(Stored data)
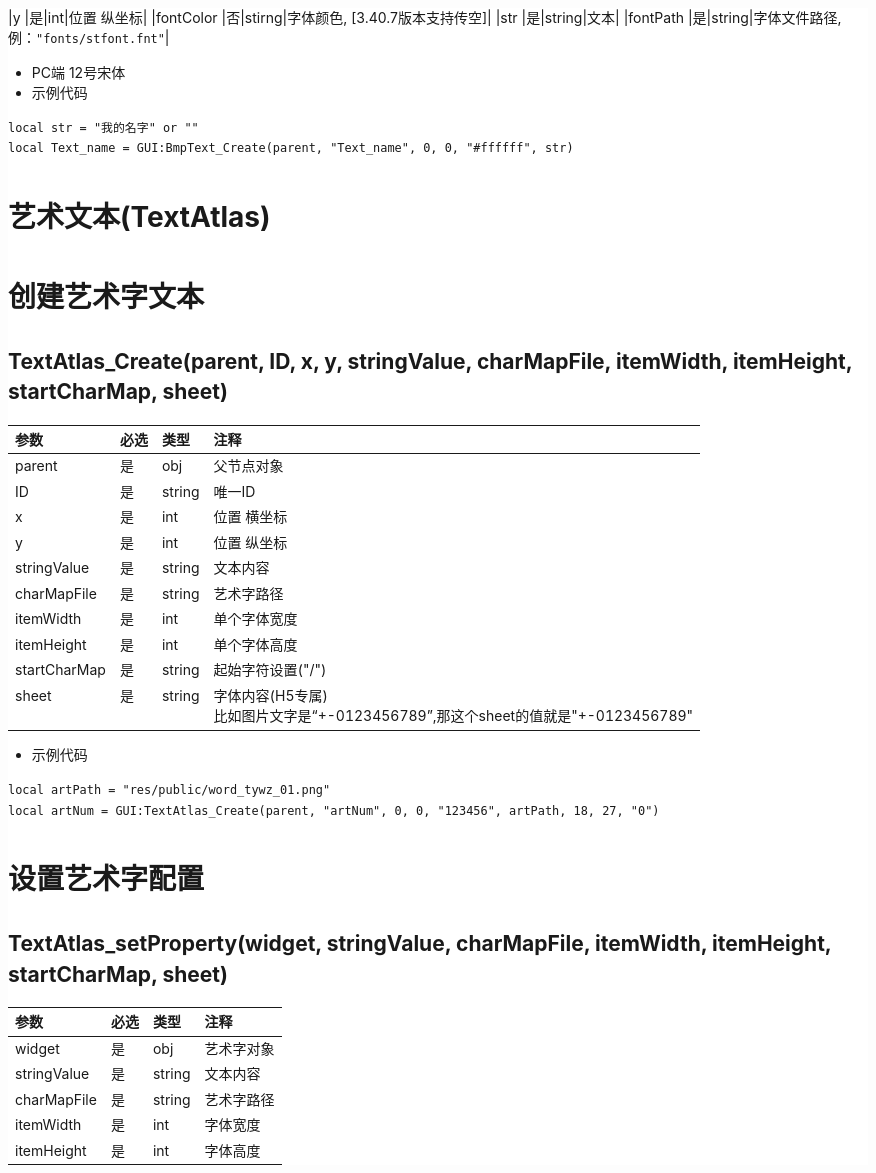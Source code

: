 |y          |是|int|位置 纵坐标|
|fontColor  |否|stirng|字体颜色, [3.40.7版本支持传空]|
|str        |是|string|文本|
|fontPath   |是|string|字体文件路径, 例：`"fonts/stfont.fnt"`|
- PC端 12号宋体
- 示例代码
```
local str = "我的名字" or ""
local Text_name = GUI:BmpText_Create(parent, "Text_name", 0, 0, "#ffffff", str)
```

# 艺术文本(TextAtlas)


# 创建艺术字文本
## TextAtlas_Create(parent, ID, x, y, stringValue, charMapFile, itemWidth, itemHeight, startCharMap, sheet)
|参数        |必选|类型|注释|
|:----      |:-|:--|:---|
|parent     |是|obj|父节点对象|
|ID         |是|string|唯一ID|
|x          |是|int|位置 横坐标|
|y          |是|int|位置 纵坐标|
|stringValue   |是|string|文本内容|
|charMapFile   |是|string|艺术字路径|
|itemWidth     |是|int|单个字体宽度|
|itemHeight    |是|int|单个字体高度|
|startCharMap  |是|string|起始字符设置("/")|
|sheet		   |是|string|字体内容(H5专属)<br>比如图片文字是“+-0123456789”,那这个sheet的值就是"+-0123456789"|
- 示例代码
```
local artPath = "res/public/word_tywz_01.png"
local artNum = GUI:TextAtlas_Create(parent, "artNum", 0, 0, "123456", artPath, 18, 27, "0")
```

# 设置艺术字配置
## TextAtlas_setProperty(widget, stringValue, charMapFile, itemWidth, itemHeight, startCharMap, sheet)
|参数        |必选|类型|注释|
|:----      |:-|:--|:---|
|widget     |是|obj|艺术字对象|
|stringValue   |是|string|文本内容|
|charMapFile   |是|string|艺术字路径|
|itemWidth     |是|int|字体宽度|
|itemHeight    |是|int|字体高度|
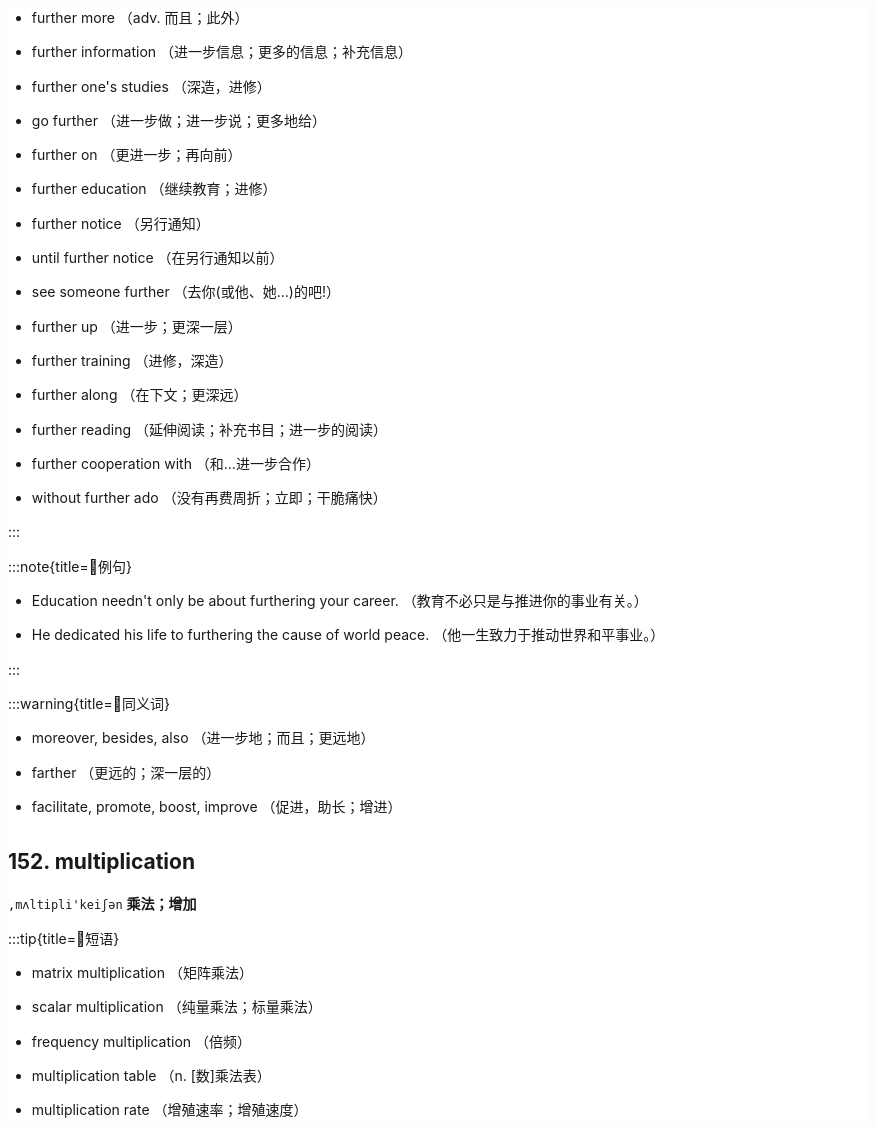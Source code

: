 - further more （adv. 而且；此外）

- further information （进一步信息；更多的信息；补充信息）

- further one's studies （深造，进修）

- go further （进一步做；进一步说；更多地给）

- further on （更进一步；再向前）

- further education （继续教育；进修）

- further notice （另行通知）

- until further notice （在另行通知以前）

- see someone further （去你(或他、她…)的吧!）

- further up （进一步；更深一层）

- further training （进修，深造）

- further along （在下文；更深远）

- further reading （延伸阅读；补充书目；进一步的阅读）

- further cooperation with （和…进一步合作）

- without further ado （没有再费周折；立即；干脆痛快）

:::

:::note{title=🎤例句}

- Education needn't only be about furthering your career. （教育不必只是与推进你的事业有关。）

- He dedicated his life to furthering the cause of world peace. （他一生致力于推动世界和平事业。）

:::

:::warning{title=🤔同义词}

- moreover, besides, also （进一步地；而且；更远地）

- farther （更远的；深一层的）

- facilitate, promote, boost, improve （促进，助长；增进）


## 152. multiplication

`,mʌltipli'keiʃən`  **乘法；增加**

:::tip{title=🤩短语}

- matrix multiplication （矩阵乘法）

- scalar multiplication （纯量乘法；标量乘法）

- frequency multiplication （倍频）

- multiplication table （n. [数]乘法表）

- multiplication rate （增殖速率；增殖速度）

Problem details: Starting at the line above that contains "- go further （进一步做；进一步说；更多地给）", write out each line exactly until the line that contains "- multiplication table （n. [数]乘法表）" has been written, and stop there.

Reply:
- go further （进一步做；进一步说；更多地给）

- further on （更进一步；再向前）

- further education （继续教育；进修）

- further notice （另行通知）

- until further notice （在另行通知以前）

- see someone further （去你(或他、她…)的吧!）

- further up （进一步；更深一层）

- further training （进修，深造）

- further along （在下文；更深远）

- further reading （延伸阅读；补充书目；进一步的阅读）

- further cooperation with （和…进一步合作）

- without further ado （没有再费周折；立即；干脆痛快）

:::

:::note{title=🎤例句}

- Education needn't only be about furthering your career. （教育不必只是与推进你的事业有关。）

- He dedicated his life to furthering the cause of world peace. （他一生致力于推动世界和平事业。）

:::

:::warning{title=🤔同义词}

- moreover, besides, also （进一步地；而且；更远地）

- farther （更远的；深一层的）

- facilitate, promote, boost, improve （促进，助长；增进）


## 152. multiplication

`,mʌltipli'keiʃən`  **乘法；增加**

:::tip{title=🤩短语}

- matrix multiplication （矩阵乘法）

- scalar multiplication （纯量乘法；标量乘法）

- frequency multiplication （倍频）

- multiplication table （n. [数]乘法表）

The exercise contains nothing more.